Material to process Start Marker
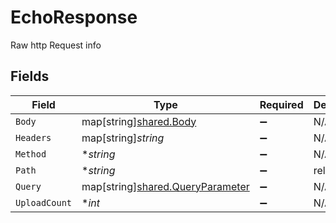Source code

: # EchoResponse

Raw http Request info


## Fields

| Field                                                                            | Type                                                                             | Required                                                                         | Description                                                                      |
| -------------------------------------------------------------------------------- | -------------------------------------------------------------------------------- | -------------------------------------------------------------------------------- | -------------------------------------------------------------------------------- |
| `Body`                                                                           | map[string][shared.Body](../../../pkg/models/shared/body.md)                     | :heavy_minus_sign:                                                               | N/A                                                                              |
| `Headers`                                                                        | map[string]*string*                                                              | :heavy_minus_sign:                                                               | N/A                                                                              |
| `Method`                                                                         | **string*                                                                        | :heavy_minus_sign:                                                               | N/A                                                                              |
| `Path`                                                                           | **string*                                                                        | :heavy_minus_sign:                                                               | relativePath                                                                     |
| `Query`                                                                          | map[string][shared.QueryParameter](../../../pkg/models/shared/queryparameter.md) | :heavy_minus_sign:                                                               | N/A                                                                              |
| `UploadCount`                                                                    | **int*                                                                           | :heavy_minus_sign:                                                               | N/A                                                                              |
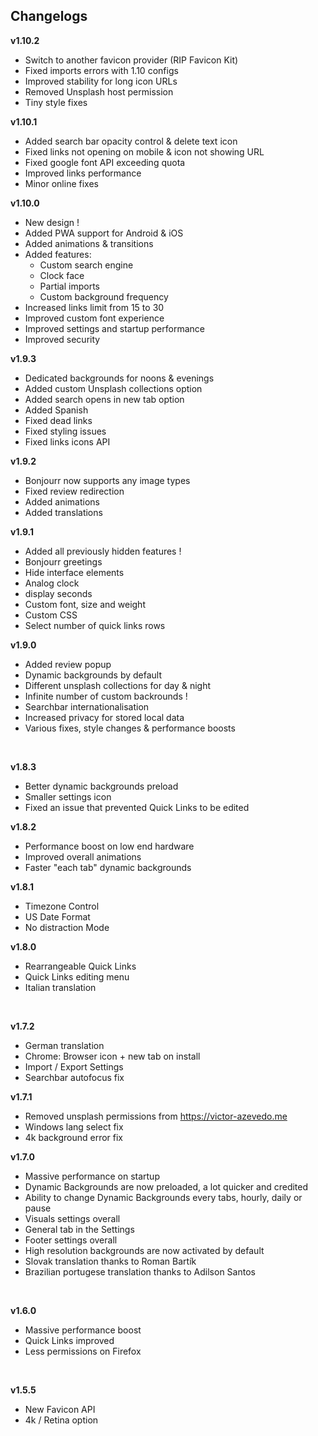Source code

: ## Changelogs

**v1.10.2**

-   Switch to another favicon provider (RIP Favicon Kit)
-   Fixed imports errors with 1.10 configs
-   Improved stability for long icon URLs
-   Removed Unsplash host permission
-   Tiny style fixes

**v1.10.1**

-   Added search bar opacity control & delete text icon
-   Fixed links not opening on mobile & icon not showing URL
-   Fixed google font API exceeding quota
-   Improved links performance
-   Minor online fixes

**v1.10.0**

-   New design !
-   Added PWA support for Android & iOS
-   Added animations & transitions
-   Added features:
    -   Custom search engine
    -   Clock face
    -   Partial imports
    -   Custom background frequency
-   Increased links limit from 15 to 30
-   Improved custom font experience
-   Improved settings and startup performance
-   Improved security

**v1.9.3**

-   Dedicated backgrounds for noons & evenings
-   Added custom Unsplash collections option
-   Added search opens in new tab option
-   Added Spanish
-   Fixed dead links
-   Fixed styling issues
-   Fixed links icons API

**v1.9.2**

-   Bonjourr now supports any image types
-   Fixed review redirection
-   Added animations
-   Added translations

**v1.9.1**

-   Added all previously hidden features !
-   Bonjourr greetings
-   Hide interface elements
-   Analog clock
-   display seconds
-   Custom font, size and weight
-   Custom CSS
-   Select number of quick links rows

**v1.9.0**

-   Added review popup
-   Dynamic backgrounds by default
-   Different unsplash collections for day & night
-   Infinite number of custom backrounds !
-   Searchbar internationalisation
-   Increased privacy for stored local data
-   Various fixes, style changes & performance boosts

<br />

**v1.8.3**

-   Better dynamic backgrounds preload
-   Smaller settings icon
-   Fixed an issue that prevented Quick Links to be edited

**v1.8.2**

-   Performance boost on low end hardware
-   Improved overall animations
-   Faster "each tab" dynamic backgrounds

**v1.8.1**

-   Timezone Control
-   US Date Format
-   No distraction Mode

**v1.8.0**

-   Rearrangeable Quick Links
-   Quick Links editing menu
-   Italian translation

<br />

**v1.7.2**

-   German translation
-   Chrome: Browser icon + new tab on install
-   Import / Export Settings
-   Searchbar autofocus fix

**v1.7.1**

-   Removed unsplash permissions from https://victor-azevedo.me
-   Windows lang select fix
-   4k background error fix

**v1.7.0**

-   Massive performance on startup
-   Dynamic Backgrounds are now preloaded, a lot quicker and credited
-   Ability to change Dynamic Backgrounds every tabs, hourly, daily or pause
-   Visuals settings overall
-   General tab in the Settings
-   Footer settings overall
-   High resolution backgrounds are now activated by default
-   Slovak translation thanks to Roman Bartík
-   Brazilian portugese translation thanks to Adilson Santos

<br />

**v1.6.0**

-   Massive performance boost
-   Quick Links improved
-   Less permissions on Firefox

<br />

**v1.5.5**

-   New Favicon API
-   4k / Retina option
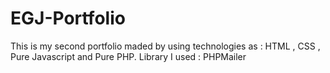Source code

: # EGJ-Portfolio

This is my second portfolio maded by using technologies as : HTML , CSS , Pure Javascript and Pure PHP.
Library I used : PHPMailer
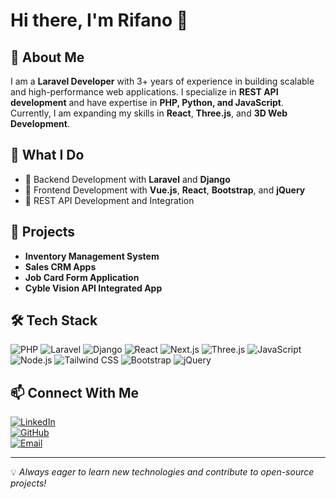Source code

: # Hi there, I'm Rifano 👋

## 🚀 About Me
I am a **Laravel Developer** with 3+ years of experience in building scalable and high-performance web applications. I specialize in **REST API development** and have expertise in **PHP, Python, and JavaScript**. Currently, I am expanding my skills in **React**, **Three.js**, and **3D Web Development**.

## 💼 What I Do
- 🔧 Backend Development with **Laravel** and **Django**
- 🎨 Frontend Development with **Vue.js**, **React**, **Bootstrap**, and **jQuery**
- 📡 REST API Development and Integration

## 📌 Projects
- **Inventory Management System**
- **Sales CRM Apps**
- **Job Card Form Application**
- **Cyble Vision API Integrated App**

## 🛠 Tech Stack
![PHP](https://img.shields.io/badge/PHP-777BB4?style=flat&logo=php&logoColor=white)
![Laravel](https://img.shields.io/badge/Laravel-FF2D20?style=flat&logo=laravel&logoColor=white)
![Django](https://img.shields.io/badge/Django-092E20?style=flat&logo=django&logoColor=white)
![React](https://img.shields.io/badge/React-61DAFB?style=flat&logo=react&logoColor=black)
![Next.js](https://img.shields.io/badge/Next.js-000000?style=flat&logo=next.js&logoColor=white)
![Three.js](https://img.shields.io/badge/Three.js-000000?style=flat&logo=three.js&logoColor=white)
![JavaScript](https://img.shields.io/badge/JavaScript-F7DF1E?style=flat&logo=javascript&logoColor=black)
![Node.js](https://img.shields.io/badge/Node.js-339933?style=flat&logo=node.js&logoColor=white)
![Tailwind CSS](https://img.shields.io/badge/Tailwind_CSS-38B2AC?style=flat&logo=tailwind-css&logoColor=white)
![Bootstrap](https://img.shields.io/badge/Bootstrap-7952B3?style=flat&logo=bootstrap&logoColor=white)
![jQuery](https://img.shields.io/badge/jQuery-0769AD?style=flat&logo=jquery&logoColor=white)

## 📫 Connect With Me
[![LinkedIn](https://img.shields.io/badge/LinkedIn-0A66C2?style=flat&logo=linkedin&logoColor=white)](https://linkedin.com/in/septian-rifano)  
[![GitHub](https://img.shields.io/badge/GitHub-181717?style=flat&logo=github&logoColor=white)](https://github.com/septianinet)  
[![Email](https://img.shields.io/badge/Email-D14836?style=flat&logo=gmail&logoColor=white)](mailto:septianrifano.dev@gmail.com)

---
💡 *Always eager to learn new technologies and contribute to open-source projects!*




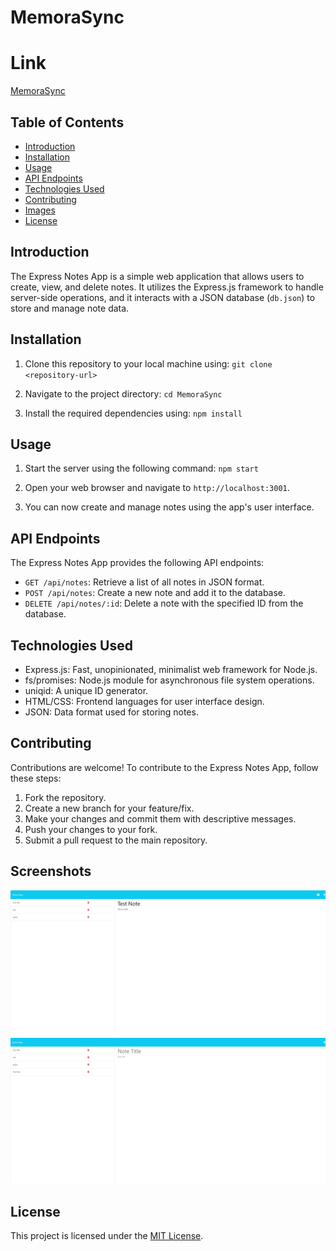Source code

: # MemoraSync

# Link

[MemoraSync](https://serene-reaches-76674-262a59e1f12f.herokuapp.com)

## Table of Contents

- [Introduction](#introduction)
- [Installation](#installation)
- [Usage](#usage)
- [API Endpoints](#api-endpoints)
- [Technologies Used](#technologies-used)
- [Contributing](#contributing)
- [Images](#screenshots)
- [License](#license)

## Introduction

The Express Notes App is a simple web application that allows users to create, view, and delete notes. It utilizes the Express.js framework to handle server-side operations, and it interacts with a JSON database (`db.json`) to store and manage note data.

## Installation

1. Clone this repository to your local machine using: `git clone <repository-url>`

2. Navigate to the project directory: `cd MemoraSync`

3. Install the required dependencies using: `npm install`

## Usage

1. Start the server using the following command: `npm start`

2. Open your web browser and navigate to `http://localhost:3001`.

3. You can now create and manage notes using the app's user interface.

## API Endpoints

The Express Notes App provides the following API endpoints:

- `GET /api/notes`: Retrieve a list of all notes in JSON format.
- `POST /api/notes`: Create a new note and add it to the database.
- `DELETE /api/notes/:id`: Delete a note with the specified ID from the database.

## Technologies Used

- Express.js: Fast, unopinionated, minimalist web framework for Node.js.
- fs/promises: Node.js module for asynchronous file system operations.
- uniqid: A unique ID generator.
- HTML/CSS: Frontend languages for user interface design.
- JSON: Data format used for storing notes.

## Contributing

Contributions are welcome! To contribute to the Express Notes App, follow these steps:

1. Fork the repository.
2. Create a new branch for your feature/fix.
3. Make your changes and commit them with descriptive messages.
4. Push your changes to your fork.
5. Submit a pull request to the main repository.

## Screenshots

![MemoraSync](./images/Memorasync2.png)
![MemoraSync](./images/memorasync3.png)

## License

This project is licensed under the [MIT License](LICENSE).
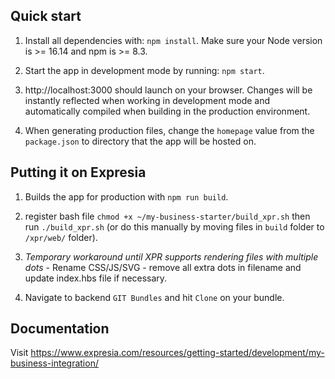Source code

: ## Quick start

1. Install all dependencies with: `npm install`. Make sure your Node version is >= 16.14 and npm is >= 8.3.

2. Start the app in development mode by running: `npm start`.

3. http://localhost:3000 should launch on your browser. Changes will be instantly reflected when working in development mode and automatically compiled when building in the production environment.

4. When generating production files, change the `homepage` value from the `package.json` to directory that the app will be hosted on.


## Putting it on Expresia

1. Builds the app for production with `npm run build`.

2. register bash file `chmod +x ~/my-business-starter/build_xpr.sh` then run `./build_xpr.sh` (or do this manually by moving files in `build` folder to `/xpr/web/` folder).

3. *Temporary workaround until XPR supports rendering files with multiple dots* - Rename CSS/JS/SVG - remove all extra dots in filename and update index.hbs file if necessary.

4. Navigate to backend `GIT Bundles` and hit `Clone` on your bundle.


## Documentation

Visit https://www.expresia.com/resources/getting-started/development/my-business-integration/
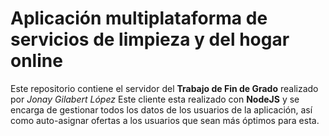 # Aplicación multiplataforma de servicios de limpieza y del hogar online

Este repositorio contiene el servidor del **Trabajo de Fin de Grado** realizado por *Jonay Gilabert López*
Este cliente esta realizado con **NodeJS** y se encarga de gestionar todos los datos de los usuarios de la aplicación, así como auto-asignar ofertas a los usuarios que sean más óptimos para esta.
Material to process End Marker
» **Directions for this task**
Look over the records above and filter for each line with the word "animations".

» **Task result**
-   Added animations & transitions
-   Added animations
-   Improved overall animations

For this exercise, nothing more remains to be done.